--- START ---

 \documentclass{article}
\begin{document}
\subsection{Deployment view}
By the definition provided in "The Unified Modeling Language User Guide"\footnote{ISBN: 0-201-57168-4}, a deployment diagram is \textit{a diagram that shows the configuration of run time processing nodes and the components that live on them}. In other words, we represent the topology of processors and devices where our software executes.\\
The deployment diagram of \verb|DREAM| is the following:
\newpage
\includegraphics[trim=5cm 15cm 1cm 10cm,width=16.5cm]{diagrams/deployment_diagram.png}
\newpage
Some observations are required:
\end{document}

--- END ---
--- START ---

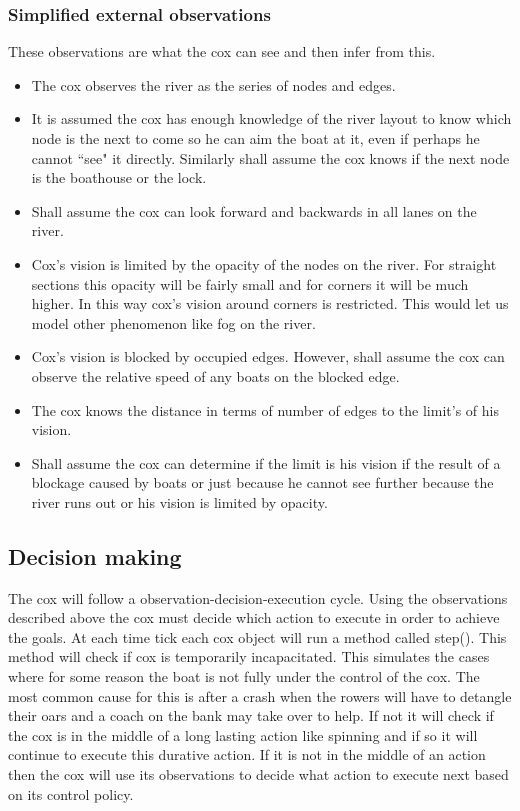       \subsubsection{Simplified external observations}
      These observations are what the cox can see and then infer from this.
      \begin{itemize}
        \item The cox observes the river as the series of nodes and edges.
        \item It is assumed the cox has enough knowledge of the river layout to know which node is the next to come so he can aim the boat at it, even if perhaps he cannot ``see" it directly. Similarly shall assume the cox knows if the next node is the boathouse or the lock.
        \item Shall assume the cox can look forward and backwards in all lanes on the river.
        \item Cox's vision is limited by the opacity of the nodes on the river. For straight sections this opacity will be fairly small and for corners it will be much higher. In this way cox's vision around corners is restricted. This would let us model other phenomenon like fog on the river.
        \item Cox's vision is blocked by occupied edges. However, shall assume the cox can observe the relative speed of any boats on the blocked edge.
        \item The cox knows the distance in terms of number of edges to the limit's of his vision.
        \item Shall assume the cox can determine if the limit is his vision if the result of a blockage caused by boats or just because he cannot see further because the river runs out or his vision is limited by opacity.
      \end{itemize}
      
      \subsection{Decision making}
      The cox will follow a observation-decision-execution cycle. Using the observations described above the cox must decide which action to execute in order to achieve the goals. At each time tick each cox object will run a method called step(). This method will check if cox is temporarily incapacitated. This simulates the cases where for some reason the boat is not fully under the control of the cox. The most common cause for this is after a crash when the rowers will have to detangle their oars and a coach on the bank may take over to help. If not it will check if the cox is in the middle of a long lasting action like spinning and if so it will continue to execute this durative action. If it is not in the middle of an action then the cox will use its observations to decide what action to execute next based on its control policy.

--- END ---

• Requirement
Say how many lines in this listing hold the string "next", giving the count and nothing more.

• Task response
2